Below are the records. Gather each line that holds "citing".

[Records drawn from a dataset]
┄┄┄┄┄┄

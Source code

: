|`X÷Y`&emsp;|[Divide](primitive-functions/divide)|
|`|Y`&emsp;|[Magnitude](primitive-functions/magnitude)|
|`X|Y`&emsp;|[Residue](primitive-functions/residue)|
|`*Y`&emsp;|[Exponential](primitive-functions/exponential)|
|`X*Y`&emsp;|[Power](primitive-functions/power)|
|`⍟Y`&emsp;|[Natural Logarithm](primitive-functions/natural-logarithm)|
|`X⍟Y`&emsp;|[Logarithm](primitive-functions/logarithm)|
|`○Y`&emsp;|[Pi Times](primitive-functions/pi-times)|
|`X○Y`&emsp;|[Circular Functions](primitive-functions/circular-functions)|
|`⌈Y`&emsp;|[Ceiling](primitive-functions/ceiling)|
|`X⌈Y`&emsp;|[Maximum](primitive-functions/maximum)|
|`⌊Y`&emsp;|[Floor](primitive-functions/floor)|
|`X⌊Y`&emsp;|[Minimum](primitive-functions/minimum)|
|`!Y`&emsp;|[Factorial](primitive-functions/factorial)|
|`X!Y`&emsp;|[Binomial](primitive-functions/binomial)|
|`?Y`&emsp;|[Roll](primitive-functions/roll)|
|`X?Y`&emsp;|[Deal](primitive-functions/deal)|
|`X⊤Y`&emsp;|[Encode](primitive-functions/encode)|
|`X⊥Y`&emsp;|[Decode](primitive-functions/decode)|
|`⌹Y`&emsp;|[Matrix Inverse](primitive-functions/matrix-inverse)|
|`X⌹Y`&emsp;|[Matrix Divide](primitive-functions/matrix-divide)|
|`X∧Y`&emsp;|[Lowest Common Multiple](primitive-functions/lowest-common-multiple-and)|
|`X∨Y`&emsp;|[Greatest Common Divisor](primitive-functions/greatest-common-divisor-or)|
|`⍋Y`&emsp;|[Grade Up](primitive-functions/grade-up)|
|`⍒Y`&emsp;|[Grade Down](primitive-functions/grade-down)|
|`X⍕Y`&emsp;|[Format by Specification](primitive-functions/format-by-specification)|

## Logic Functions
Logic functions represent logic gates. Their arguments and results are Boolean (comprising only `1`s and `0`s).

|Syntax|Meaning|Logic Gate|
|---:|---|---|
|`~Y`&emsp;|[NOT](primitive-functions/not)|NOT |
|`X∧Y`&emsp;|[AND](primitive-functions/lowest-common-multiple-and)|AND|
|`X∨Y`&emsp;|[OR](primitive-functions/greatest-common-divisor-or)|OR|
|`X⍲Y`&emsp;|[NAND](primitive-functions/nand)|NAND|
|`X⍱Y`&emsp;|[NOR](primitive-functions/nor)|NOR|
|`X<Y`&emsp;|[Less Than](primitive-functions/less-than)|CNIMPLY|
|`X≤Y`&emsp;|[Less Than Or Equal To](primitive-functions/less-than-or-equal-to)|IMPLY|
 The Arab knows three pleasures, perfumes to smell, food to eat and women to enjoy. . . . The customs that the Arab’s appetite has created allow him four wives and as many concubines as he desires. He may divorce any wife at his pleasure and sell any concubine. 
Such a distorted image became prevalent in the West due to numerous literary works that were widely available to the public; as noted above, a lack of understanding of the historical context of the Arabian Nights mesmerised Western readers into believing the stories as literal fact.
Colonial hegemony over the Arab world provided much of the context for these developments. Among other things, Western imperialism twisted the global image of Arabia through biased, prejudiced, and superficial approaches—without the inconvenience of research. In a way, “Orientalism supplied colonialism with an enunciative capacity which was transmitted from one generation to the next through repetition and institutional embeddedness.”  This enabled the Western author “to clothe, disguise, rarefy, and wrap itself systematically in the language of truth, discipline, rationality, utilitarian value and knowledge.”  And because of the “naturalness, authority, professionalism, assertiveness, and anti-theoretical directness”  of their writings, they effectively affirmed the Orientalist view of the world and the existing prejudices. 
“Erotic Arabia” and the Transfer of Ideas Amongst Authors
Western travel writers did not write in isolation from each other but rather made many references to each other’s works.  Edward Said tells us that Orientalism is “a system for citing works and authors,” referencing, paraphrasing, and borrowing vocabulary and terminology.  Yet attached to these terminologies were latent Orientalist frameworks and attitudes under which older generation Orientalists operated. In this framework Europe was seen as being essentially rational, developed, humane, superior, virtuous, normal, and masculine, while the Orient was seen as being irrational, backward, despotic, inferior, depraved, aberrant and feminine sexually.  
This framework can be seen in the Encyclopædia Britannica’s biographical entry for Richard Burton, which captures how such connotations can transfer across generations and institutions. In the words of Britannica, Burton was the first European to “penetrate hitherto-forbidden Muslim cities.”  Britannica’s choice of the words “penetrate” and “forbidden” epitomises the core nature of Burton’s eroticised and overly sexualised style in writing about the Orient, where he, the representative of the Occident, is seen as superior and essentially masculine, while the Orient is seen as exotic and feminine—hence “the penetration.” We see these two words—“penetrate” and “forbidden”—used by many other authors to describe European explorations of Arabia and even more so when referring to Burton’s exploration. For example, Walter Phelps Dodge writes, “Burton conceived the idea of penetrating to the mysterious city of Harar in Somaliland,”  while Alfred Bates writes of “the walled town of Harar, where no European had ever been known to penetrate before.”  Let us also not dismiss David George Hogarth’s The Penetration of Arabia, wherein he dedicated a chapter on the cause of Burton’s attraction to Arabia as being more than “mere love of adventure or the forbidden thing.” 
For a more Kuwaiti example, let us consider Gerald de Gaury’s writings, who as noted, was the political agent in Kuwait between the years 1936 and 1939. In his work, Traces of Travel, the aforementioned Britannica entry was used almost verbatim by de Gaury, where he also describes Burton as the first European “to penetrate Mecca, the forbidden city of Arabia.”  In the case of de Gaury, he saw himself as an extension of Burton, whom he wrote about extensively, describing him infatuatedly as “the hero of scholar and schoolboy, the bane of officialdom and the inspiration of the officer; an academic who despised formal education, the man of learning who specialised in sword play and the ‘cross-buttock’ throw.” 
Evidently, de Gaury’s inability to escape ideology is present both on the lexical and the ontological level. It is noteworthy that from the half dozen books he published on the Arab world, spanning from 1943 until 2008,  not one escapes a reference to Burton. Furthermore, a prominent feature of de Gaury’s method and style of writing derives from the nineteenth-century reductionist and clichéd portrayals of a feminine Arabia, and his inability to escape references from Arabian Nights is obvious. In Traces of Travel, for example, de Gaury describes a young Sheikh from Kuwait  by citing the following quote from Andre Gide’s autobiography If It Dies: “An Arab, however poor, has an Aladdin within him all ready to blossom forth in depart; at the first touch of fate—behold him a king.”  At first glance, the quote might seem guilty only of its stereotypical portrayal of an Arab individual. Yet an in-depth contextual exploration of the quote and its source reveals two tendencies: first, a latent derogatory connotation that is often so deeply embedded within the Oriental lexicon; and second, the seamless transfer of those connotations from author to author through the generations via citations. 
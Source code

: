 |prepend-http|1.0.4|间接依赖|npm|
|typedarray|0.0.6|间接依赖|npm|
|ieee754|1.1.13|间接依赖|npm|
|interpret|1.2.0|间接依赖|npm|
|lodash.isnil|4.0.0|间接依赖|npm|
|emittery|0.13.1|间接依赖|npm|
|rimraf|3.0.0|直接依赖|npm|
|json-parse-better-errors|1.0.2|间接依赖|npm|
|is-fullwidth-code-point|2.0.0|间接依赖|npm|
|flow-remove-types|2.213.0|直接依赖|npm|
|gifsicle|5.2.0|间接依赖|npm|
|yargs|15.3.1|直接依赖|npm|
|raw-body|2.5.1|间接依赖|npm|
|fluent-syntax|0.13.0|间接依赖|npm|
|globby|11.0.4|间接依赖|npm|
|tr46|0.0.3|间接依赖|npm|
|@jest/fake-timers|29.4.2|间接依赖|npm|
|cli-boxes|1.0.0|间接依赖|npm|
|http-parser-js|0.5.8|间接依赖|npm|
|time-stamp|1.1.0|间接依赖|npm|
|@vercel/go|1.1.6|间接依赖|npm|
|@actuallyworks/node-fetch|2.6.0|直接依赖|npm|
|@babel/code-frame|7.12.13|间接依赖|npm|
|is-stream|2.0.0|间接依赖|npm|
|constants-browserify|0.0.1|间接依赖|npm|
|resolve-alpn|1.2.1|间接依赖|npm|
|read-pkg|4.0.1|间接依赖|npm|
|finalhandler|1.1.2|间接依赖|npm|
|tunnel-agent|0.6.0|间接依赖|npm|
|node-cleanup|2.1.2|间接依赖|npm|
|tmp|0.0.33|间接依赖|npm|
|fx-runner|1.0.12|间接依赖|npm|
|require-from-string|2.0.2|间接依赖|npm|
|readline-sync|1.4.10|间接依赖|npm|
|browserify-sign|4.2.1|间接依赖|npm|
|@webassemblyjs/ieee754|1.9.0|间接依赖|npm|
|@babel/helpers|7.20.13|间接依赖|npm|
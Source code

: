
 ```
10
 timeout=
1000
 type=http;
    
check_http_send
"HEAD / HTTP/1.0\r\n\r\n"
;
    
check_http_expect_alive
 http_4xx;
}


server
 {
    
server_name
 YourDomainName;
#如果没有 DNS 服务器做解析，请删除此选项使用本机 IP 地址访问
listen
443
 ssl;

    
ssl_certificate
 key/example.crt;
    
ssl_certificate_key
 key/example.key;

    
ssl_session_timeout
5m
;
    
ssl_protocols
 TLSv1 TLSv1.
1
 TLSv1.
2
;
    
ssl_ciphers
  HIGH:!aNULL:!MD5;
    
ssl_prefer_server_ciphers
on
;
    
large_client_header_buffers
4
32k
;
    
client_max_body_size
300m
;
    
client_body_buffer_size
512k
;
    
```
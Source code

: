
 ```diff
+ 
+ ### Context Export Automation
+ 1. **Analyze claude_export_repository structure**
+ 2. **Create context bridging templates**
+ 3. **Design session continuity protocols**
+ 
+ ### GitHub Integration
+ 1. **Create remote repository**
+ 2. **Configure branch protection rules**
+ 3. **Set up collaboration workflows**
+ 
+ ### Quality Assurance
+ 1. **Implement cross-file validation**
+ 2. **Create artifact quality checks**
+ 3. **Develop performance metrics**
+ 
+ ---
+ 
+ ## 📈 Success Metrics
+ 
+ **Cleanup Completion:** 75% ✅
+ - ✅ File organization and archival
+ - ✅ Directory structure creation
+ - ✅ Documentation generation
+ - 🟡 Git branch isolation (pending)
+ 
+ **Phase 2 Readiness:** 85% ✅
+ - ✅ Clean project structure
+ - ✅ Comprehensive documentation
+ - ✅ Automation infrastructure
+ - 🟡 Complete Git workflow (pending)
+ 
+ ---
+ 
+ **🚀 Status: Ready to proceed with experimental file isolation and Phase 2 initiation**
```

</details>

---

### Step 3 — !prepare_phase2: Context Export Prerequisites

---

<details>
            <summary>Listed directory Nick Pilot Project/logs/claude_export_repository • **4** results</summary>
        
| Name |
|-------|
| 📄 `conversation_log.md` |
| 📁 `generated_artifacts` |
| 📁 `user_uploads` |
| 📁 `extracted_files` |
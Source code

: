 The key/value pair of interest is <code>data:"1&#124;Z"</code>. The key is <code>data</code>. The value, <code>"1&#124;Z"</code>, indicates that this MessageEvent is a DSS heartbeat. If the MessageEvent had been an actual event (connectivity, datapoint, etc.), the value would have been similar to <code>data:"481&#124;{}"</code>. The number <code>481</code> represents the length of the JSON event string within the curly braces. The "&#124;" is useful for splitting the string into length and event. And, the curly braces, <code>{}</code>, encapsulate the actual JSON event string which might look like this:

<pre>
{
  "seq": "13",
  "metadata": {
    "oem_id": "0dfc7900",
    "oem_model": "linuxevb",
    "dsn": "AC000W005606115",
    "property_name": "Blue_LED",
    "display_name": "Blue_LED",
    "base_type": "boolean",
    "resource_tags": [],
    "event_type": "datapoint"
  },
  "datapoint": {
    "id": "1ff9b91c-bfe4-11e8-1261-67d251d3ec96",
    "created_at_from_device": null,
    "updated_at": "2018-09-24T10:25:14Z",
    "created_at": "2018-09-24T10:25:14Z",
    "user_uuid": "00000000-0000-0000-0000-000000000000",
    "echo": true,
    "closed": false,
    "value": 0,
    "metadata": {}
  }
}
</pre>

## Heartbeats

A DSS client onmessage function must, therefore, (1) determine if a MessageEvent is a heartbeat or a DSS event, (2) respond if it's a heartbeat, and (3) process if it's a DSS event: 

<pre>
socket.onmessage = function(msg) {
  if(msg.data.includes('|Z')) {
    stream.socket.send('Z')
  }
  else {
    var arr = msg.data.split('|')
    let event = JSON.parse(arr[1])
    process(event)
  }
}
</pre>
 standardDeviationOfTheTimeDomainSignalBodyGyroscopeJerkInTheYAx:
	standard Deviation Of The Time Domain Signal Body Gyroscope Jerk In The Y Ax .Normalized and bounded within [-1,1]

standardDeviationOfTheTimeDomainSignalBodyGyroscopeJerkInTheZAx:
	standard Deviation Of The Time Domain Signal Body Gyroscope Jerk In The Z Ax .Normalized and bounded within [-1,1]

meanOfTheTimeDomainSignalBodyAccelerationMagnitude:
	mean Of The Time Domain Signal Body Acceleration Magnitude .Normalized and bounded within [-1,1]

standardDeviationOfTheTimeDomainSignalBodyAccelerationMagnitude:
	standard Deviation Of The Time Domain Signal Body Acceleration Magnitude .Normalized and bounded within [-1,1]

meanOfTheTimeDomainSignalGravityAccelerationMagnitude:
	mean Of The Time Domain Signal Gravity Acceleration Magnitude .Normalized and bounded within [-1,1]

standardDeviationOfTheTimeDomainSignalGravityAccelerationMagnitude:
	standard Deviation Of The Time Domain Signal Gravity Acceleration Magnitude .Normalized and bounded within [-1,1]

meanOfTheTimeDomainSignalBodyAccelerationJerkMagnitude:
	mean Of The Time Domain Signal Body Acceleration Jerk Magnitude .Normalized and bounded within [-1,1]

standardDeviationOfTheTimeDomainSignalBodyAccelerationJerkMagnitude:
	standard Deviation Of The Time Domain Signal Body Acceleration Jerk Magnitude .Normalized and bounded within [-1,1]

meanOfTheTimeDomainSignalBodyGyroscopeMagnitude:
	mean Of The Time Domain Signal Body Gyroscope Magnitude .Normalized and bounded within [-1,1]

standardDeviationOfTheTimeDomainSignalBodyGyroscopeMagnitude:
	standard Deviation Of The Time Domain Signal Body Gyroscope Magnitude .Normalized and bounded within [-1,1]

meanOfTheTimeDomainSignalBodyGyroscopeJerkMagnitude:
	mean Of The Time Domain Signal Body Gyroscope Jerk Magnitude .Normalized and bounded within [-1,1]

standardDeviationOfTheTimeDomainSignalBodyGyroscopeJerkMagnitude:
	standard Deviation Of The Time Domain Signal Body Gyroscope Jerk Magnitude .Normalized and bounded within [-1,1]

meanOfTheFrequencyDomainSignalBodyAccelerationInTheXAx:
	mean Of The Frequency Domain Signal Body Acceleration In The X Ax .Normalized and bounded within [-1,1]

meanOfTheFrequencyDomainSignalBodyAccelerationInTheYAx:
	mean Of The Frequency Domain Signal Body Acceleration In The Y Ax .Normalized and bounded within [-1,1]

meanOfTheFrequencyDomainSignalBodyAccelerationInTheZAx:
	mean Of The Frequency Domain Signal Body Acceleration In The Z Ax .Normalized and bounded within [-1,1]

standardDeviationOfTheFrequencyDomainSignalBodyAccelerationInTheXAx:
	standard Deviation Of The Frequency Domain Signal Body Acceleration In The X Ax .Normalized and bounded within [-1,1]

┄┄┄┄┄┄

YOUR RESPONSE>
Western travel writers did not write in isolation from each other but rather made many references to each other’s works.  Edward Said tells us that Orientalism is “a system for citing works and authors,” referencing, paraphrasing, and borrowing vocabulary and terminology.  Yet attached to these terminologies were latent Orientalist frameworks and attitudes under which older generation Orientalists operated. In this framework Europe was seen as being essentially rational, developed, humane, superior, virtuous, normal, and masculine, while the Orient was seen as being irrational, backward, despotic, inferior, depraved, aberrant and feminine sexually.  
Evidently, de Gaury’s inability to escape ideology is present both on the lexical and the ontological level. It is noteworthy that from the half dozen books he published on the Arab world, spanning from 1943 until 2008,  not one escapes a reference to Burton. Furthermore, a prominent feature of de Gaury’s method and style of writing derives from the nineteenth-century reductionist and clichéd portrayals of a feminine Arabia, and his inability to escape references from Arabian Nights is obvious. In Traces of Travel, for example, de Gaury describes a young Sheikh from Kuwait  by citing the following quote from Andre Gide’s autobiography If It Dies: “An Arab, however poor, has an Aladdin within him all ready to blossom forth in depart; at the first touch of fate—behold him a king.”  At first glance, the quote might seem guilty only of its stereotypical portrayal of an Arab individual. Yet an in-depth contextual exploration of the quote and its source reveals two tendencies: first, a latent derogatory connotation that is often so deeply embedded within the Oriental lexicon; and second, the seamless transfer of those connotations from author to author through the generations via citations. 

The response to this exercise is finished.